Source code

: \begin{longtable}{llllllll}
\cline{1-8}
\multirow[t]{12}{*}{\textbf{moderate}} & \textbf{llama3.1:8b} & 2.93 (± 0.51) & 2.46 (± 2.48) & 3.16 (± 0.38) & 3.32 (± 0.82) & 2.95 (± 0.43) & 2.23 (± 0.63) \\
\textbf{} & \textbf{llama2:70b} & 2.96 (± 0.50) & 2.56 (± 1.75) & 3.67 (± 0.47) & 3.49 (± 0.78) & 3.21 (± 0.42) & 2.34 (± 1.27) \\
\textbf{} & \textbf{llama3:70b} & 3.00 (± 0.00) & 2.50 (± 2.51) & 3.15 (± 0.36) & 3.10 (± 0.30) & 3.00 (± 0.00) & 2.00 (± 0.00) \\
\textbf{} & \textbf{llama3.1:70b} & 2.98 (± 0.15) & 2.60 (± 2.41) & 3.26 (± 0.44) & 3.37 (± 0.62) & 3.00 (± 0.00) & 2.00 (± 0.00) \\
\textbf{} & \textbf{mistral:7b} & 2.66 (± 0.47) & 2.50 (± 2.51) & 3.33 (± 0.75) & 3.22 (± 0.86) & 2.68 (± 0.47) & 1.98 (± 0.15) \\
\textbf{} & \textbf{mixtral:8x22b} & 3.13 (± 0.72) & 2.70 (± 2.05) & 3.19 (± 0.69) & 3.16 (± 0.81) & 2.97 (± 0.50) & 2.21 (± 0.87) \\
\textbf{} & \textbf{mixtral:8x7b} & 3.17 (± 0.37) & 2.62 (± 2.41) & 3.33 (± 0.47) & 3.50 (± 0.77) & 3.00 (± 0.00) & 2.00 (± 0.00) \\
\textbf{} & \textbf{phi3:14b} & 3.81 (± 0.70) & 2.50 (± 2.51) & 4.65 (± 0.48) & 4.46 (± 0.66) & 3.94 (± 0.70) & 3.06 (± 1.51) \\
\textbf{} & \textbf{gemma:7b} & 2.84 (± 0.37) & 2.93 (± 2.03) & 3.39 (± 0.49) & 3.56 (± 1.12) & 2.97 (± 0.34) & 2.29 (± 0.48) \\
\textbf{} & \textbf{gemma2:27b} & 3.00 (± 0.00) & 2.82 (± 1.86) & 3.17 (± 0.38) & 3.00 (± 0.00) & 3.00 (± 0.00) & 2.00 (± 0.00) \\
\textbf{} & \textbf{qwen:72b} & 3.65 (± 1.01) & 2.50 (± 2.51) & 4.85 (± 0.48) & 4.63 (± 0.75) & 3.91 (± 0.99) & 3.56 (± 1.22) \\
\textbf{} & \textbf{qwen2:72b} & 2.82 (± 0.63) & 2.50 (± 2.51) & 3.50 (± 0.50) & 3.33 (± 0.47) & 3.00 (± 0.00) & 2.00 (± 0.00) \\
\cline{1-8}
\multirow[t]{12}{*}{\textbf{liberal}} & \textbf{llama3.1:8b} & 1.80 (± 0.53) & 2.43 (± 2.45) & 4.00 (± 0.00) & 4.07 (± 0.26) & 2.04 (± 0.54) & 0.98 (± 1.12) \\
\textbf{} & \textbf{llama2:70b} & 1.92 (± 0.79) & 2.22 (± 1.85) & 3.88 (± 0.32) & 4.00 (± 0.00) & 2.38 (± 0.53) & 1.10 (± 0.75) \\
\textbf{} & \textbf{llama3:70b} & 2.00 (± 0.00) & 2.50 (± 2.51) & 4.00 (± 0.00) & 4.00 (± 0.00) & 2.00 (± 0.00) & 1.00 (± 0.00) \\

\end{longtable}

★ ★ ★ ★

▶ The problem: Lines from the one holding "3.06 (± 1.51) \\" to the end of the listing above are the only ones to transcribe. Keep each exactly as written.

▶ Result of the task:
\textbf{} & \textbf{phi3:14b} & 3.81 (± 0.70) & 2.50 (± 2.51) & 4.65 (± 0.48) & 4.46 (± 0.66) & 3.94 (± 0.70) & 3.06 (± 1.51) \\
\textbf{} & \textbf{gemma:7b} & 2.84 (± 0.37) & 2.93 (± 2.03) & 3.39 (± 0.49) & 3.56 (± 1.12) & 2.97 (± 0.34) & 2.29 (± 0.48) \\
\textbf{} & \textbf{gemma2:27b} & 3.00 (± 0.00) & 2.82 (± 1.86) & 3.17 (± 0.38) & 3.00 (± 0.00) & 3.00 (± 0.00) & 2.00 (± 0.00) \\
\textbf{} & \textbf{qwen:72b} & 3.65 (± 1.01) & 2.50 (± 2.51) & 4.85 (± 0.48) & 4.63 (± 0.75) & 3.91 (± 0.99) & 3.56 (± 1.22) \\
\textbf{} & \textbf{qwen2:72b} & 2.82 (± 0.63) & 2.50 (± 2.51) & 3.50 (± 0.50) & 3.33 (± 0.47) & 3.00 (± 0.00) & 2.00 (± 0.00) \\
\cline{1-8}
\multirow[t]{12}{*}{\textbf{liberal}} & \textbf{llama3.1:8b} & 1.80 (± 0.53) & 2.43 (± 2.45) & 4.00 (± 0.00) & 4.07 (± 0.26) & 2.04 (± 0.54) & 0.98 (± 1.12) \\
\textbf{} & \textbf{llama2:70b} & 1.92 (± 0.79) & 2.22 (± 1.85) & 3.88 (± 0.32) & 4.00 (± 0.00) & 2.38 (± 0.53) & 1.10 (± 0.75) \\
\textbf{} & \textbf{llama3:70b} & 2.00 (± 0.00) & 2.50 (± 2.51) & 4.00 (± 0.00) & 4.00 (± 0.00) & 2.00 (± 0.00) & 1.00 (± 0.00) \\

\end{longtable}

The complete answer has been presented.